Twilight of the Cinematic Gods
Or, What Apes Teach us About Platform Decay, Creative Destruction, and the Mushy Middle
When last we spoke1 I talked about a problem known as “platform decay” which has the more internety title of “enshittification.” The idea of making products or services worse – from a customer perspective – to increase profits is a popular one. But today, in my longest piece ever – feel free to read it in shifts, I won’t be offended – I’m going to take that concept and two other concepts – the mushy middle and creative destruction – and spin them together to tell a tale.
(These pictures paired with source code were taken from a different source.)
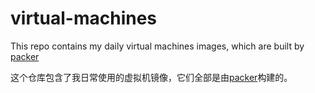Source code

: # virtual-machines
This repo contains my daily virtual machines images, which are built by [packer](http://www.packer.io)

这个仓库包含了我日常使用的虚拟机镜像，它们全部是由[packer](http://www.packer.io)构建的。
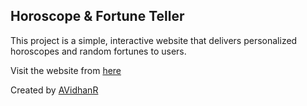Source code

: ## Horoscope & Fortune Teller
This project is a simple, interactive website that delivers personalized horoscopes and random fortunes to users.

Visit the website from [here](https://avidhanr.github.io/Horoscope/)

Created by [AVidhanR](https://linkedin.com/in/AVidhanR)
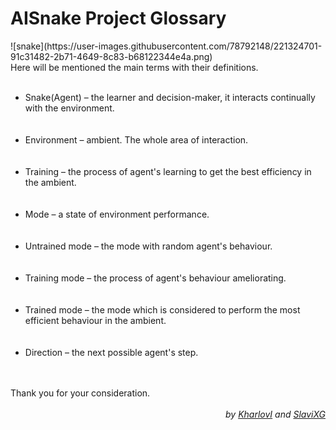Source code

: <h1 class = "header"> AISnake Project Glossary </h1>
![snake](https://user-images.githubusercontent.com/78792148/221324701-91c31482-2b71-4649-8c83-b68122344e4a.png)

<article>
    Here will be mentioned the main terms with their definitions.
    <br></br>
    <ul>
    <li><span class = "glossary_term">Snake(Agent)</span> – the learner and decision-maker, it interacts continually with the environment.</li>
    <br></br>
    <li><span class = "glossary_term">Environment</span> – ambient. The whole area of interaction.</li>
    <br></br>
    <li><span class = "glossary_term">Training</span> – the process of agent's learning to get the best efficiency in the ambient.</li>
    <br></br>
    <li><span class = "glossary_term">Mode</span> – a state of environment performance.</li>
    <br></br>
    <li><span class = "glossary_term">Untrained mode</span> – the mode with random agent's behaviour.</li>
    <br></br>
    <li><span class = "glossary_term">Training mode</span> – the process of agent's behaviour ameliorating.</li>
    <br></br>
    <li><span class = "glossary_term">Trained mode</span> – the mode which is considered to perform the most efficient behaviour in the ambient.</li>
    <br></br>
    <li><span class = "glossary_term">Direction</span> – the next possible agent's step.</li>
    </ul>
    <br></br>
    Thank you for your consideration.
</article>
<br>
<div align="right"><em> by <a href="https://github.com/KharlovI">KharlovI</a> and
<a href="https://github.com/SlaviXG">SlaviXG</a>
</em></div>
It is, in fact, a tale about the death of telling tales. It’s a tale about the death of the movie theater.
Last Friday night, after a very long week, I decided it was time to finally go and see Kingdom of the Planet of the Apes (spoilery review in the footnote).2 I’ve been an Apes movie fan since I first saw the original and enjoyed all four sequels. I adore the reboot trilogy and think it’s an incredibly underrated piece of 2010s filmmaking, with more quality in the writing, acting, and CGI than it gets credit for. I even like the bad Tim Burton remake even if it is objectively quite poor. Which means I was excited for this. But at the end of I walked out not with excitement but with a lesson. No, it wasn’t apes together strong, because I already knew that. I live my life by that. It was the lesson that industries whose reaction to technological change is enshittification are signing their own death warrant.
Movie theaters are having a rough go of it. This topic is the most “it’s so over/we’re so back” of topics. Something like Barbenheimer happens and the movies are fine. Then another Disney movie flops and we’re asking why movies are dying. Then Dune 2 does great and we’re back, then The Fall Guy and Furiosa flop and everyone is asking why movies are dying. Now that Will Smith reminded everyone what a movie star looks like, I’m sure this piece is untimely, but I guarantee we’ll be discussing this again in a few weeks. And, adjusted for inflation, movie box offices are down. A lot. Even pre-Covid they were down. So why?
I’ve written before about creative destruction, which is so entangled with the very idea of technological progress that it’s difficult to not repeatedly return to. And movies are a great example of this. The movies themselves were their own form of creative destruction. For as long as civilization has existed – and likely before then – we’ve had an insatiable appetite for stories. And watching them play out has been an eternal pastime. There’s a reason that as a theatre arts major many of my courses began with the Greeks. Theatre, in whatever form it was presented, was always a popular activity. Despite its current status as an elitist activity, it was also for the masses. Until movies came.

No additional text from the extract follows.